__Problem statement__
Every line holding "comprehensive" should be copied from the records below.

__Material shown__
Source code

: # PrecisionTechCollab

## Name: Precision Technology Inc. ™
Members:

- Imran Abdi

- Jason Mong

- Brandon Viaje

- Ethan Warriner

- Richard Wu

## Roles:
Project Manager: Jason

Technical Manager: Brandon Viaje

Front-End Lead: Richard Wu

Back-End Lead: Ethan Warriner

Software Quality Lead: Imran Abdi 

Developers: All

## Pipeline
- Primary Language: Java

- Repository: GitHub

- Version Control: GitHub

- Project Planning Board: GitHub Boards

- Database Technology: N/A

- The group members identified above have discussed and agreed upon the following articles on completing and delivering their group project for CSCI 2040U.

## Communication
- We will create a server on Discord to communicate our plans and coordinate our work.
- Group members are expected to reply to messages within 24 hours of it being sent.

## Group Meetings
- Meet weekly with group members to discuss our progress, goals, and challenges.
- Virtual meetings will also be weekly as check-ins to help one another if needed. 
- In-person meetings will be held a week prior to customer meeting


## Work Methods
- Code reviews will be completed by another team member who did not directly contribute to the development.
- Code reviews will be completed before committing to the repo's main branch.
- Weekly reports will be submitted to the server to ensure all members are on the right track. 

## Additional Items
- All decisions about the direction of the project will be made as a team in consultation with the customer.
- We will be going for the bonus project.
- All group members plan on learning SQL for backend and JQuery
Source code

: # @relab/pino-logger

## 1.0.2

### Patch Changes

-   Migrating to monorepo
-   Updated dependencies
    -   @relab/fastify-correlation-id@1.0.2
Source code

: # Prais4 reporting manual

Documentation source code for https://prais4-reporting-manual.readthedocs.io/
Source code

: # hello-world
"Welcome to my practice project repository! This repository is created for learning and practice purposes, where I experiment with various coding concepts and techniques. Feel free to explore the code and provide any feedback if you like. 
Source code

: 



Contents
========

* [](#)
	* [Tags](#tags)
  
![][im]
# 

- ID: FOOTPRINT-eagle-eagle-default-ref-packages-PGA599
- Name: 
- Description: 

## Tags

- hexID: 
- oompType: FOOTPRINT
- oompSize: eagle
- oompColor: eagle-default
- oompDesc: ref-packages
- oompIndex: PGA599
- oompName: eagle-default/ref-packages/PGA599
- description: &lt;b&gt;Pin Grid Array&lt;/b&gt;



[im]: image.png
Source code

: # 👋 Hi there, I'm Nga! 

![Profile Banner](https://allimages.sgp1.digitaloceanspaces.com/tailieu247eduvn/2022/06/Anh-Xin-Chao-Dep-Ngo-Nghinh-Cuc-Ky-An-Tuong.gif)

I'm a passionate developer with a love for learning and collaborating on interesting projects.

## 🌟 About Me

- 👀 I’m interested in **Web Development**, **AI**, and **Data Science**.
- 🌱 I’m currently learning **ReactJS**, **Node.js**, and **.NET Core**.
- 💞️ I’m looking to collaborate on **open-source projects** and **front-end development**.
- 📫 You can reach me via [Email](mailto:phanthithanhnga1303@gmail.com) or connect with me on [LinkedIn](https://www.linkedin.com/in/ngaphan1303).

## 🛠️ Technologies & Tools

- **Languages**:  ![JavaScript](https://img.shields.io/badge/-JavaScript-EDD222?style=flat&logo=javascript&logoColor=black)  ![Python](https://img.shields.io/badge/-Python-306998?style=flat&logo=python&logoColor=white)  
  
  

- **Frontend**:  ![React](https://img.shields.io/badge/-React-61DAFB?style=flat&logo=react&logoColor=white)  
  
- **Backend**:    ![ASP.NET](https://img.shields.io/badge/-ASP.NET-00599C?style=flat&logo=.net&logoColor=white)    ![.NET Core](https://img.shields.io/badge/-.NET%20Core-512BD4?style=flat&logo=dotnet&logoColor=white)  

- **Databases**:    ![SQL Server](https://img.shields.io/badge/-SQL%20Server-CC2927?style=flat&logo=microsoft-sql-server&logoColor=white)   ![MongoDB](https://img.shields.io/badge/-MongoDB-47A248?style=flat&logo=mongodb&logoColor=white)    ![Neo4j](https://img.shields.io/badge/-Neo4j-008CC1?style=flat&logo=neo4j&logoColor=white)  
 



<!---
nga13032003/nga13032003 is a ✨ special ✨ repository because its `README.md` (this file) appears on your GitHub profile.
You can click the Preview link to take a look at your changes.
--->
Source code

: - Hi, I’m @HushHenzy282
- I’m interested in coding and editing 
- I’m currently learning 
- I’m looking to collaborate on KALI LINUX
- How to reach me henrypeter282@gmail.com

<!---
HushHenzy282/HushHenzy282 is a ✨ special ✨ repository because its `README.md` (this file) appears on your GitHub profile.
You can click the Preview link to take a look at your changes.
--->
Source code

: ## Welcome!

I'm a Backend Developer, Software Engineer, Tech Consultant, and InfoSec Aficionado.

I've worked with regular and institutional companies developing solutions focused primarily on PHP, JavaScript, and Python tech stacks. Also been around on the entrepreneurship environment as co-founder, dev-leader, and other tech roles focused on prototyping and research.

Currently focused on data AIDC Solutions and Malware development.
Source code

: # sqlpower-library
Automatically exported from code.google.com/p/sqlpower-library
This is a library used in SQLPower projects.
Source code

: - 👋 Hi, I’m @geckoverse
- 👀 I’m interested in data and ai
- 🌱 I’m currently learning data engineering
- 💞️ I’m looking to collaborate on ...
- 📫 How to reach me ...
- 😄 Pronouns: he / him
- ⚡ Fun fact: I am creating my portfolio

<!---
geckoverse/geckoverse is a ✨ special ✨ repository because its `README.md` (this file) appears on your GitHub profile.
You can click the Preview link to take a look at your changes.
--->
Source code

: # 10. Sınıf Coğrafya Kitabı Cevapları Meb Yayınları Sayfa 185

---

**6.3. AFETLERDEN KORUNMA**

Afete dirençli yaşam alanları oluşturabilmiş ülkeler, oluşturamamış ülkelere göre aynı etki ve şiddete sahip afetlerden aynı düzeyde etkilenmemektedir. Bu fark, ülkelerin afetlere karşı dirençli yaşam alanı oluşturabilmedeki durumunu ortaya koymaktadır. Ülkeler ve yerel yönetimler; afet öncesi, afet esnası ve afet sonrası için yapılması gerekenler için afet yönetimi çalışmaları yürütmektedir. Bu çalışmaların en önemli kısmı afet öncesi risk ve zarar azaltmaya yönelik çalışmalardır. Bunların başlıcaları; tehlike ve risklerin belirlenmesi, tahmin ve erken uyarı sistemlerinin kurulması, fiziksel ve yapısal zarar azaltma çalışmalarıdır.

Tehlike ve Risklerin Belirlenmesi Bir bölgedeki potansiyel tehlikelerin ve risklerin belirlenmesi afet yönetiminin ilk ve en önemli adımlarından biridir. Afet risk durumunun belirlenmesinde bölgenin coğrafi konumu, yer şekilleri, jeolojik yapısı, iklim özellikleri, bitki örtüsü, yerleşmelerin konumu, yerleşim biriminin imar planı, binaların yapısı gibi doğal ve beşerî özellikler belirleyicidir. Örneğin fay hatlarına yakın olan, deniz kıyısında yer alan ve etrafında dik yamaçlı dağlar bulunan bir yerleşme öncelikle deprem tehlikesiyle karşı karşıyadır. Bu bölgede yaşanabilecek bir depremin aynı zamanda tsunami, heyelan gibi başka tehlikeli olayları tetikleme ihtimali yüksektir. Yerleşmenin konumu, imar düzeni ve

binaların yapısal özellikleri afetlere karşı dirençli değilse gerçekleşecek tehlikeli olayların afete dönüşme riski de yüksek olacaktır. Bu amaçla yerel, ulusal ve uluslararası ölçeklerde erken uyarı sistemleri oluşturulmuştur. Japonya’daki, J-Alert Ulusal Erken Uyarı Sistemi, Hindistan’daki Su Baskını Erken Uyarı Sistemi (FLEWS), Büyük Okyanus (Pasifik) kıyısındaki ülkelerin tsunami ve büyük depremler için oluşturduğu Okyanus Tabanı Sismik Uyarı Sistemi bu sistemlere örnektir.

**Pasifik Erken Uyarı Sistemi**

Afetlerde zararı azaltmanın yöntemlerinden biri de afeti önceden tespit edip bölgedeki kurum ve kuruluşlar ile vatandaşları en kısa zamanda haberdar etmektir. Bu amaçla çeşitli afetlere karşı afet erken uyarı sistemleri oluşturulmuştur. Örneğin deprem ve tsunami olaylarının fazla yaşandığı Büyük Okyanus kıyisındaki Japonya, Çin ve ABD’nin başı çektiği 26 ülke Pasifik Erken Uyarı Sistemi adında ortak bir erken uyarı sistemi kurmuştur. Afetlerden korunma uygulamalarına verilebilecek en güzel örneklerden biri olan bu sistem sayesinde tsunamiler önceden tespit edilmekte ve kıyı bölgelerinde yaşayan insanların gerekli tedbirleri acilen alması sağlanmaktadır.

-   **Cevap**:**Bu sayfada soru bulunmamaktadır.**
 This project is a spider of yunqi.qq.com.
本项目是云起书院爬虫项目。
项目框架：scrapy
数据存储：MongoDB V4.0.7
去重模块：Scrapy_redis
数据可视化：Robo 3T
--
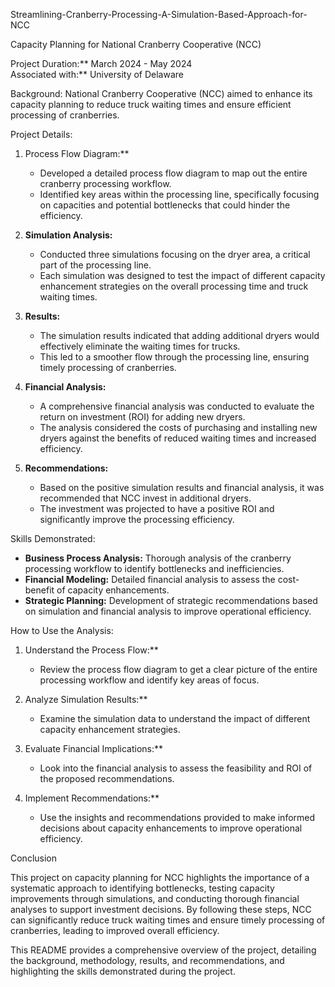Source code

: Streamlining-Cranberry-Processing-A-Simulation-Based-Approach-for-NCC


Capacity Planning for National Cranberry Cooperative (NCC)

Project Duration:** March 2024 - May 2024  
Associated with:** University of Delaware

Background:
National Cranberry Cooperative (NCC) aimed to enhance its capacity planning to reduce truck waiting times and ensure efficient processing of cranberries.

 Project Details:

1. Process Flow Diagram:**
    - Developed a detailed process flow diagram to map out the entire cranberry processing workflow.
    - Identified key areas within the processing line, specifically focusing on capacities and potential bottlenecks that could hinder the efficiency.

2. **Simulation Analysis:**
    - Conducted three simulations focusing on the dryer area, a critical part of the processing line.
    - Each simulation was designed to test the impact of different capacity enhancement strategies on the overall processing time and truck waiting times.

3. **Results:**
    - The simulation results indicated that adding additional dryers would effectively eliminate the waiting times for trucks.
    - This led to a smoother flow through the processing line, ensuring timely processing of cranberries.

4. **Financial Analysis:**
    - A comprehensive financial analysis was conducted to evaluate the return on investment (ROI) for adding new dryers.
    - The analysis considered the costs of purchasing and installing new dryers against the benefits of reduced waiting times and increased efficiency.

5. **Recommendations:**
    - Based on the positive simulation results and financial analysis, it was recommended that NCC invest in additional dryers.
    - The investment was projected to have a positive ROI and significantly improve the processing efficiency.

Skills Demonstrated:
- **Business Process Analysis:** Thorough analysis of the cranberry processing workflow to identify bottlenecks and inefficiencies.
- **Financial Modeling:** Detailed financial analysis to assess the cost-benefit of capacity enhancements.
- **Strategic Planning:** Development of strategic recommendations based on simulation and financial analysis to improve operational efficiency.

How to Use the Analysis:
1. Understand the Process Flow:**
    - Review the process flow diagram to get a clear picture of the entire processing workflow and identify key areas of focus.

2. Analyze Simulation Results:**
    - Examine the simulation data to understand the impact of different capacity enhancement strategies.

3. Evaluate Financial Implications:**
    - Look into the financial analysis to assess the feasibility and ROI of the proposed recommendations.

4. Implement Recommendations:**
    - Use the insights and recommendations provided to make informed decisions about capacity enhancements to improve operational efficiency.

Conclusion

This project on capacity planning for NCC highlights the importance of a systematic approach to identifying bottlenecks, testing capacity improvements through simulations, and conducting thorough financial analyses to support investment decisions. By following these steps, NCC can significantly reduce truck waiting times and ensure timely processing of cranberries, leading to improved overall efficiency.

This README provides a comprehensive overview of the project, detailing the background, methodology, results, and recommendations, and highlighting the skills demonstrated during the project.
---
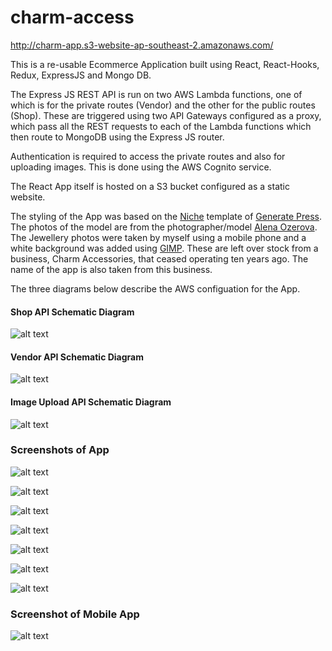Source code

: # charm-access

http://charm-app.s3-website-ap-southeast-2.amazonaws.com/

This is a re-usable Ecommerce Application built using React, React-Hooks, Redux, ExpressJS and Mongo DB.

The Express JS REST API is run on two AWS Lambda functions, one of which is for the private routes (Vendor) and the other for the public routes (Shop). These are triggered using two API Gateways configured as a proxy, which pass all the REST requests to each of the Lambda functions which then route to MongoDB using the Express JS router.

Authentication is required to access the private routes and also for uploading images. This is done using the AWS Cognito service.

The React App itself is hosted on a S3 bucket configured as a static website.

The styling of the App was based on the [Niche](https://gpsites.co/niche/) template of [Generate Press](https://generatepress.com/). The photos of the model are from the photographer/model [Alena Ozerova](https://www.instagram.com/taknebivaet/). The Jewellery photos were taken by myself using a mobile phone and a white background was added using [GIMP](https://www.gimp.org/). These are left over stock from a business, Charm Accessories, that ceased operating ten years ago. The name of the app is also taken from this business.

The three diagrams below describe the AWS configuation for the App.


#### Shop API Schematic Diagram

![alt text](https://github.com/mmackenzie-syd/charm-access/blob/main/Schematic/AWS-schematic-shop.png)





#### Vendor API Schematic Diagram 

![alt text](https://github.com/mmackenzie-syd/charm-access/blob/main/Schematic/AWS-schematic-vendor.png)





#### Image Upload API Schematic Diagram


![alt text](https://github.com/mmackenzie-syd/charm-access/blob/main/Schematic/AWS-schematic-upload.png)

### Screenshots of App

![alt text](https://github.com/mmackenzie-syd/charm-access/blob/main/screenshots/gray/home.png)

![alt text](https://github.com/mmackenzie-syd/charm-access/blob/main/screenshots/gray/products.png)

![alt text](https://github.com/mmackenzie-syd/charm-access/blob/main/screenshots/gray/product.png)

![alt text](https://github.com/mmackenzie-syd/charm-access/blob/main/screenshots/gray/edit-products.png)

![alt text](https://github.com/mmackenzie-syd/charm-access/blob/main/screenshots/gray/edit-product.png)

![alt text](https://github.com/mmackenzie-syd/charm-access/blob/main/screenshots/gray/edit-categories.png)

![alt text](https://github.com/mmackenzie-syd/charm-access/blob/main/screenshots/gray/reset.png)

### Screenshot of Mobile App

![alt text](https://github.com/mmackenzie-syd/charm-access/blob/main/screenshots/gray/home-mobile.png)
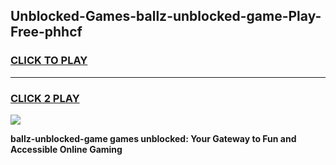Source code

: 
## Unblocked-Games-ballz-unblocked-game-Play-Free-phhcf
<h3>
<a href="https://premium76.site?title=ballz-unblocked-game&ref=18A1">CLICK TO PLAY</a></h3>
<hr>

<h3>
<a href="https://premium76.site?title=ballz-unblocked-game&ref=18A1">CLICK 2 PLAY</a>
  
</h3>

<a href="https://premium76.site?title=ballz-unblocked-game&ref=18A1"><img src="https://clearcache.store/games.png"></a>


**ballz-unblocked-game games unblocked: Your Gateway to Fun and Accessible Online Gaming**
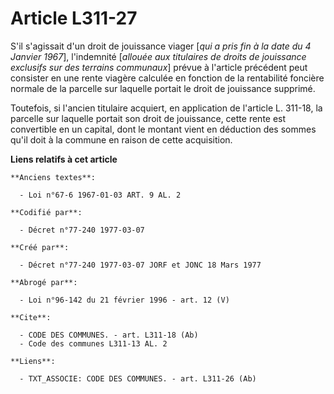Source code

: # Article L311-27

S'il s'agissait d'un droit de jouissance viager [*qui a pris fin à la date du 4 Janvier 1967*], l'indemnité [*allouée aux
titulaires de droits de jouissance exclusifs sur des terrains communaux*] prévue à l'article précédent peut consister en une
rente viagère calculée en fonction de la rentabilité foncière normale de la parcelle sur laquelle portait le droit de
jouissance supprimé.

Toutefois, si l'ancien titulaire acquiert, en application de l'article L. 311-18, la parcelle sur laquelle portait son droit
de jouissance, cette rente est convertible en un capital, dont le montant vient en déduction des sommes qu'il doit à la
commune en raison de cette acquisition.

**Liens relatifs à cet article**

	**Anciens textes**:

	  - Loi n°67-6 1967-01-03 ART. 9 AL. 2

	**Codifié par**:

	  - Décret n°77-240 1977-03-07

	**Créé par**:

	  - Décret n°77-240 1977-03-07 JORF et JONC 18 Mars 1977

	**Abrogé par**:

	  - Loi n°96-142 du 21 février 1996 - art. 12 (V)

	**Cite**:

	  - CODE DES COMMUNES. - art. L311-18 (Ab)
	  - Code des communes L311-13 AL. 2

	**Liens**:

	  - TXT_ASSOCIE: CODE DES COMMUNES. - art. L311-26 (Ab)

__Output of the task__
    - A comprehensive financial analysis was conducted to evaluate the return on investment (ROI) for adding new dryers.
This README provides a comprehensive overview of the project, detailing the background, methodology, results, and recommendations, and highlighting the skills demonstrated during the project.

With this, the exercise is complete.